▶ Work item
Scan the listing below for the string "both" and copy each line where it turns up.
(Beginning of Data extract)
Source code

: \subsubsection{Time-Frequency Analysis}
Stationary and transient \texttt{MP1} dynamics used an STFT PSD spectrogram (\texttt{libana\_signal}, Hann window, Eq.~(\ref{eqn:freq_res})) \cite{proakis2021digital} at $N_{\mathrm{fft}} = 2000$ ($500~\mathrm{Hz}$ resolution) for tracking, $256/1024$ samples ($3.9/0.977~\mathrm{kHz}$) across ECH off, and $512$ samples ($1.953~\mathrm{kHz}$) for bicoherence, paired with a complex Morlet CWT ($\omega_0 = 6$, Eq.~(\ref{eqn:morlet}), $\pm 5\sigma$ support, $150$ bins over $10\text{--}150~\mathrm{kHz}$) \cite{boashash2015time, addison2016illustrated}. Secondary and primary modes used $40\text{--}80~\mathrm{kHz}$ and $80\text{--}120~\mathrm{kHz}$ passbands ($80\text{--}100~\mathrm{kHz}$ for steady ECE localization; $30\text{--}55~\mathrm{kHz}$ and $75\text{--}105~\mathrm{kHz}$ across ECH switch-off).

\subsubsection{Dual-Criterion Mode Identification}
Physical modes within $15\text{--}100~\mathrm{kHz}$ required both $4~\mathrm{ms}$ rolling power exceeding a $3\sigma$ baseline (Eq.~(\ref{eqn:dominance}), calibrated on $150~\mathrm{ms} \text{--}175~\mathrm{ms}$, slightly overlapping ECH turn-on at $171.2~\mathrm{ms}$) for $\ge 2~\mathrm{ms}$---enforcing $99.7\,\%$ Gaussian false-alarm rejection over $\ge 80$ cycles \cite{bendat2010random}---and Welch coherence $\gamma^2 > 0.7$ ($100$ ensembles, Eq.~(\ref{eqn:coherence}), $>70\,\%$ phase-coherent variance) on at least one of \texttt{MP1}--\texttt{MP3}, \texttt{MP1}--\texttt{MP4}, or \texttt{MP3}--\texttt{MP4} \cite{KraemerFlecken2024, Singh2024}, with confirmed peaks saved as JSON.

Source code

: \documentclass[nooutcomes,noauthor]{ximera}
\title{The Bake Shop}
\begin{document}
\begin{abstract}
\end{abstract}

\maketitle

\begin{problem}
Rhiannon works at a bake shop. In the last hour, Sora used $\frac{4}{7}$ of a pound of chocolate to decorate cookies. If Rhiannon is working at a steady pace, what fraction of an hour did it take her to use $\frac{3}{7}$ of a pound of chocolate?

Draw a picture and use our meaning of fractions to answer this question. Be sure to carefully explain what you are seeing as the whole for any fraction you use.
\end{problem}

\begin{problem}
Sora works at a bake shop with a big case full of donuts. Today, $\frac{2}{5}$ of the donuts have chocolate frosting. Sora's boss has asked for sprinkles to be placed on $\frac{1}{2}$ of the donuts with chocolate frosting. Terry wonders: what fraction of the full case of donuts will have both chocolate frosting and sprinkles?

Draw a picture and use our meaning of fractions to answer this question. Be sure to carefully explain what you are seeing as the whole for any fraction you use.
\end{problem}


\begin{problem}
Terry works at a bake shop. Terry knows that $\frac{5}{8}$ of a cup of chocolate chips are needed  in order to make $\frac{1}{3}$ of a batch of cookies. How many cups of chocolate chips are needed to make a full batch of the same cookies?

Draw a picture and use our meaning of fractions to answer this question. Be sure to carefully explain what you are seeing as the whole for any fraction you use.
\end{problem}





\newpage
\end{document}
(End of Data extract)
▶ Answer section
Physical modes within $15\text{--}100~\mathrm{kHz}$ required both $4~\mathrm{ms}$ rolling power exceeding a $3\sigma$ baseline (Eq.~(\ref{eqn:dominance}), calibrated on $150~\mathrm{ms} \text{--}175~\mathrm{ms}$, slightly overlapping ECH turn-on at $171.2~\mathrm{ms}$) for $\ge 2~\mathrm{ms}$---enforcing $99.7\,\%$ Gaussian false-alarm rejection over $\ge 80$ cycles \cite{bendat2010random}---and Welch coherence $\gamma^2 > 0.7$ ($100$ ensembles, Eq.~(\ref{eqn:coherence}), $>70\,\%$ phase-coherent variance) on at least one of \texttt{MP1}--\texttt{MP3}, \texttt{MP1}--\texttt{MP4}, or \texttt{MP3}--\texttt{MP4} \cite{KraemerFlecken2024, Singh2024}, with confirmed peaks saved as JSON.
Sora works at a bake shop with a big case full of donuts. Today, $\frac{2}{5}$ of the donuts have chocolate frosting. Sora's boss has asked for sprinkles to be placed on $\frac{1}{2}$ of the donuts with chocolate frosting. Terry wonders: what fraction of the full case of donuts will have both chocolate frosting and sprinkles?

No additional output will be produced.